= List of Libertarian Party of Virginia candidates =

This is a list of Libertarian Party of Virginia candidates.

==Candidates==

===Bill Redpath===
Bill Redpath ran in Virginia's 34th House of Delegates district (1993), Virginia's 33rd Senate district (1998), Virginia gubernatorial election, 2001, Virginia U.S. Senate election, 2008, and in Virginia's 10th congressional district (2010 and 2014).

===Ron Crickenberger===
Ron Crickenberger was the national political director of the United States Libertarian Party from 1997 until his death from metastatic melanoma in 2003. He also ran for Congress in Virginia's 8th congressional district in 2000 and 2002. Crickenberger focused the party's efforts on drug policy reform, and in 2002, police forcibly removed him and several other protestors from the Department of Justice building after they refused to cooperate. Crickenberger also conducted a successful drive to encourage more Libertarians to run for public office, with the number of Libertarians holding elected office more than tripled, from 180 to about 600.

| Date | Election | Candidate | Party | Votes | % |
U.S. House, 8th district
| 7 November 2000 | General | James P. Moran, Jr. | Democratic | 164,178 | 63.3 |
| Demaris H. Miller | Republican | 88,262 | 34.1 |
| Richard L. Herron | Independent | 3,483 | 1.3 |
| Ron V. Crickenberger | Independent | 2,805 | 1.1 |
| Write Ins |  | 471 |  |
| 5 November 2002 | General | James P. Moran, Jr. | Democratic | 102,759 | 59.8 |
| Scott C. Tate | Republican | 64,121 | 37.3 |
| Ron V. Crickenberger | Independent | 4,558 | 2.7 |
| Write Ins |  | 361 |  |

===Gary Reams===
Gary Reams, a Quaker and former Democrat, ran for the U.S. House in the 10th congressional district on a platform calling for downsizing the federal government. He ran in the Virginia lieutenant gubernatorial election, 2001 on a platform calling for cannabis legalization.

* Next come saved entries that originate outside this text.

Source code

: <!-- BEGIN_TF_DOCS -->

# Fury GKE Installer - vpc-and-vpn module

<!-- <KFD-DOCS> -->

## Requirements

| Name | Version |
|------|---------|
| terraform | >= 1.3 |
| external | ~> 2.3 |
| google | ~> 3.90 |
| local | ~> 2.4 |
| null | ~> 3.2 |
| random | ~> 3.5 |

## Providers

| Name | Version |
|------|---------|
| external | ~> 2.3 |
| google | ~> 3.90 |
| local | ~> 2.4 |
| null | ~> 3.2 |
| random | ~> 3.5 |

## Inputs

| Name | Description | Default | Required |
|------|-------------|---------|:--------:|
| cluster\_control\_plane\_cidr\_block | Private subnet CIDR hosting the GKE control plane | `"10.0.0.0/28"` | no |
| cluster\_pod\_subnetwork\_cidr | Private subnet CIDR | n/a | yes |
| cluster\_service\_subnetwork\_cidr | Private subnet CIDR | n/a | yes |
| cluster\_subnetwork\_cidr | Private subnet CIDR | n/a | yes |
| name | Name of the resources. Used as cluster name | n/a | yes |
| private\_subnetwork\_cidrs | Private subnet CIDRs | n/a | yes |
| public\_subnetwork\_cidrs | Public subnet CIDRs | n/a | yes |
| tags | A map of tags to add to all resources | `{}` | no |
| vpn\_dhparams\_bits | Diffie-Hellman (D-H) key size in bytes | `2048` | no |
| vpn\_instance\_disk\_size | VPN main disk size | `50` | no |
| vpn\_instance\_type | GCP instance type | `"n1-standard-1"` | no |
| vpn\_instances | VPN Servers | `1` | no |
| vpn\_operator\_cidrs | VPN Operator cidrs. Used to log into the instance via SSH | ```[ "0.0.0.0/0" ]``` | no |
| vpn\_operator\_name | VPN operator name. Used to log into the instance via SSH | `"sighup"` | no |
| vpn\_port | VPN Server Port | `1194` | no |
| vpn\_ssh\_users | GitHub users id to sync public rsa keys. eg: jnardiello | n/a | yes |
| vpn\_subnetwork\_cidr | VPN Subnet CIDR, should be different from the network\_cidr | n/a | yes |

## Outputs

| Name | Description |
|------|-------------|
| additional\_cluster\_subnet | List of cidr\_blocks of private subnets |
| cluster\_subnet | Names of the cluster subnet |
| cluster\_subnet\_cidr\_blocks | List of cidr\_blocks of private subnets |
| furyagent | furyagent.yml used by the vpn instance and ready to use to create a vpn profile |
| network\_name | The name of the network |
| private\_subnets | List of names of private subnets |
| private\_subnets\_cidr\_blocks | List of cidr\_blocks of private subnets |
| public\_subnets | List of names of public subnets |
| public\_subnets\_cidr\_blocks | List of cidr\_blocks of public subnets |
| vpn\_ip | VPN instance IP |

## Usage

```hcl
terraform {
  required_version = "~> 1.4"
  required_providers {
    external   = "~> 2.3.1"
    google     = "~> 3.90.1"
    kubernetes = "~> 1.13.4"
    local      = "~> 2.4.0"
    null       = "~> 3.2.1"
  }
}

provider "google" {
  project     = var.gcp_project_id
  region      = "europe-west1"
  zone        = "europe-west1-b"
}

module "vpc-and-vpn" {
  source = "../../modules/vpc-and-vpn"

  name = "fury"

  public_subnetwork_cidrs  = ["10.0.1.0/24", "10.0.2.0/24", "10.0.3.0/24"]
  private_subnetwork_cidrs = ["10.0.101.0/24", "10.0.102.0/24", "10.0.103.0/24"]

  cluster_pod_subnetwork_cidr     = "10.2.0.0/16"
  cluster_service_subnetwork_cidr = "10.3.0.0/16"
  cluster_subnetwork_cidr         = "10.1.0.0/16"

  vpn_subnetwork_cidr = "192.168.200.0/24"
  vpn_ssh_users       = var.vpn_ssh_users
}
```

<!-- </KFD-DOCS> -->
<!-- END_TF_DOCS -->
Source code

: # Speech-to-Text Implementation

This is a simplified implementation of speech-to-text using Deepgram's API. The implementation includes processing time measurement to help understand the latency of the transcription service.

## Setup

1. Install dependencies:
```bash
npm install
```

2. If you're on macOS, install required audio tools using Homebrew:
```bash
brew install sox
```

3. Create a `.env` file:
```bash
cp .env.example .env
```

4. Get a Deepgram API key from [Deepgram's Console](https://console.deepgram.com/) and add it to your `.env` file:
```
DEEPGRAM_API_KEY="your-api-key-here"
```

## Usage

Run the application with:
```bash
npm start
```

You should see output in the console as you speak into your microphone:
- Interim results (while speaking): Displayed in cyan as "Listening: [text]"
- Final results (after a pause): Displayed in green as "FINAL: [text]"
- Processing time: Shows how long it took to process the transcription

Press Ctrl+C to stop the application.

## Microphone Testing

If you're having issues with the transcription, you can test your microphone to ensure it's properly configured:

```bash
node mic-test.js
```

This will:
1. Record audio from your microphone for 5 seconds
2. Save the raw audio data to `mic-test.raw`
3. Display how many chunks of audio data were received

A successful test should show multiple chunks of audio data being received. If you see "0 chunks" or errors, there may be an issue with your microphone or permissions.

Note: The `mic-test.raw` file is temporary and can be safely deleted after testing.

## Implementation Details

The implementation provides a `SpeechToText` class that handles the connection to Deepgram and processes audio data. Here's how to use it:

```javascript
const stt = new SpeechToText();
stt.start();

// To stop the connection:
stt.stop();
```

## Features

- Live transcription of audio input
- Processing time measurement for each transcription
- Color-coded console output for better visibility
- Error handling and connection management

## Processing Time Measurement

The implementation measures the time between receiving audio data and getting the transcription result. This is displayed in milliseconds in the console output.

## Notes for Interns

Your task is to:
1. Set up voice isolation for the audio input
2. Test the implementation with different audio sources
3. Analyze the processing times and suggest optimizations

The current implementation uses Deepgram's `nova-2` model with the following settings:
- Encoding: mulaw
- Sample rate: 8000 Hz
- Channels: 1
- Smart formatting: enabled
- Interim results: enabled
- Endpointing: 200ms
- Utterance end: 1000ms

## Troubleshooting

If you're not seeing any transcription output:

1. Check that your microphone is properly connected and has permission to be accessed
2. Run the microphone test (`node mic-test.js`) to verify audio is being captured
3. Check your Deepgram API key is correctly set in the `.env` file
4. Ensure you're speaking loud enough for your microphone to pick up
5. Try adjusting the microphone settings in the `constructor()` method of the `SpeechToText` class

| Date | Election | Candidate | Party | Votes | % |
U.S. House, 10th district
| 5 November 1996 | General | Frank R. Wolf | Republican | 169,266 | 72.0 |
| Robert L. Weinerg | Democratic | 59,145 | 25.2 |
| Gary A. Reams | Independent | 6,500 | 2.8 |
| Write Ins |  | 102 |  |
Lieutenant Governor of Virginia
| 5 November 2001 | General | Tim M. Kaine | Democratic | 925,974 | 50.3 |
| Jay K. Katzen | Republican | 883,886 | 48.1 |
| Gary A. Reams | Libertarian | 28,783 | 1.6 |
| Write Ins |  | 490 |  |

===Robert Sarvis===
Robert Sarvis ran in Virginia's 35th Senate district election (2011), in the Virginia gubernatorial election, 2013, and in the United States Senate election in Virginia, 2014.

===Cliff Hyra===
Clifford D. "Cliff" Hyra (born September 3, 1982) is an American patent attorney and politician. In 2007 Cliff Hyra graduated from George Mason University School of Law and became a registered patent attorney who is licensed to practice in Virginia and the District of Columbia.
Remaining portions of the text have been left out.